David and Molly Niven show us how free and versatile the truck camping lifestyle can be from fishing Montana’s rivers, to exploring the civil war battlefields, and beyond.
A truck camper can be a typical RV that goes from campground to campground with tourist traps in between. A truck camper can be rock climbing wilderness crossing overland vehicle that only touches pavement for food and fuel. A truck camper can be a beach bum that lives in the sand and casts its summers away fishing with friends.
In Truck Camper Magazine, we often state that a truck camper can, “Go Anywhere, Camp Anywhere, and Tow Anything”, but that merely hints at the possibilities. A truck camper is an almost magical tool, a blank canvas of potential, that allows its owner to create the mobile lifestyle they want.
Think about what’s important to you in your life. For many of us, that means family, friends, our health, hobbies, traveling, adventure, and doing everything we can to live our lives to the fullest.
Now look at that list through the lens of truck camping. There is no better way to visit friends and family than in a truck camper. The act of going truck camping gets you off the couch, away from the television, and into a more active and heathy lifestyle. On the road, hobbies take on new and exciting dimensions from fishing to hunting, to stopping in that antique store you just saw, to meeting others who share your passion from coast to coast. Traveling and adventure are built into truck camping. Everything important is on the menu. You just need the vision and courage to order it, and go.

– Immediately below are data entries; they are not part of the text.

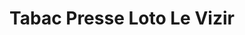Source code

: ---
title: "Tabac Presse Loto Le Vizir"
url: /beziers/tabac-presse-loto-le-vizir/
shop: marchand de journaux
---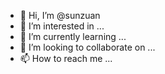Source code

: - 👋 Hi, I’m @sunzuan
- 👀 I’m interested in ...
- 🌱 I’m currently learning ...
- 💞️ I’m looking to collaborate on ...
- 📫 How to reach me ...

<!---
sunzuan/sunzuan is a ✨ special ✨ repository because its `README.md` (this file) appears on your GitHub profile.
You can click the Preview link to take a look at your changes.
--->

The Niven’s story is a direct reflection of the almost endless possibilities of truck camping. Just when you think you have David and Molly pegged with one interest or hobby, they surprise you with another. From fly fishing, to the Civil War, to playing the cello, the Nivens are realizing the potential of truck camping and living a life without boundaries.
A truck camper is what you make of it.
Above: Sunset on BLM land near the Flat Top Mountains, Colorado with their Hallmark
TCM: How did you get into truck camping?
David: We have always been campers, running rivers, and backpacking. We car camped a lot with a tent on the ground or a shell on the back of a pick-up. As we got up in age, it was less and less attractive to sleep on the ground, especially if we went places with inclement weather.

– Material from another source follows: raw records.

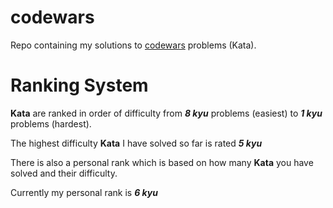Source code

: # codewars
Repo containing my solutions to [codewars](https://www.codewars.com/) problems (Kata).

# Ranking System
**Kata** are ranked in order of difficulty from ***8 kyu*** problems (easiest) to ***1 kyu*** problems (hardest).

The highest difficulty **Kata** I have solved so far is rated ***5 kyu***

There is also a personal rank which is based on how many **Kata** you have solved and their difficulty.

Currently my personal rank is ***6 kyu***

I started looking for a truck camper, and knew I wanted a pop-up. We shopped around, went to RV shows, visited dealers in the area, and stumbled upon Hallmark by luck. It was an instant connection after seeing the quality of Hallmark campers, and the compact size of their Milner model.
TCM: Why did you want a pop-up camper?
David: Low wind resistance is a big deal for us. We were so used to crawling back into a non insulated shell, so moving to small camper with heat and insulation was a big deal. It felt like a palace compared to what we had been doing. We didn’t want anything big.

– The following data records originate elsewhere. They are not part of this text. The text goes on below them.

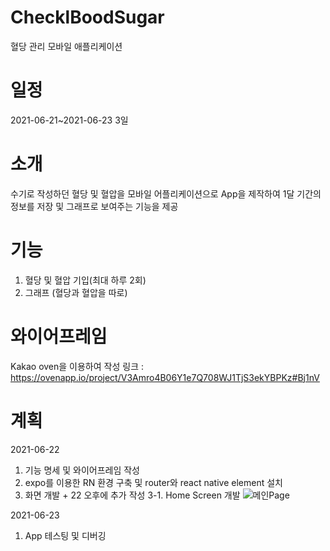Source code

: # ChecklBoodSugar
혈당 관리 모바일 애플리케이션

# 일정
2021-06-21~2021-06-23 3일

# 소개
수기로 작성하던 혈당 및 혈압을 모바일 어플리케이션으로 App을 제작하여 1달 기간의 정보를 저장 및 그래프로 보여주는 기능을 제공

# 기능
1. 혈당 및 혈압 기입(최대 하루 2회)
2. 그래프 (혈당과 혈압을 따로)

# 와이어프레임
Kakao oven을 이용하여 작성
링크 : https://ovenapp.io/project/V3Amro4B06Y1e7Q708WJ1TjS3ekYBPKz#Bj1nV

# 계획
2021-06-22
1. 기능 명세 및 와이어프레임 작성
2. expo를 이용한 RN 환경 구축 및 router와 react native element 설치
3. 화면 개발 + 22 오후에 추가 작성
 3-1. Home Screen 개발
 ![메인Page](https://user-images.githubusercontent.com/39265615/122949314-84c5db80-d3b6-11eb-9c27-f9dc6712cb6c.PNG)


2021-06-23
1. App 테스팅 및 디버깅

We don’t do aggressive four wheel driving, but we want to be able to go off-road. We didn’t want to have a high center of gravity causing a camper to sway back and forth in the wind, or give us trouble on steep mountain roads. We also wanted the ability to tow a trailer for our white water raft.
Above: Camping on National Forest land in southeast Oregon
TCM: What made you choose a Hallmark?
David: The quality and finish of our camper is really superior. When it pops up, the soft wall panels are double thick with a layer of insulation. It can’t stop the really cold weather, but it certainly helps. Hallmark campers also have great windows with a lot of light.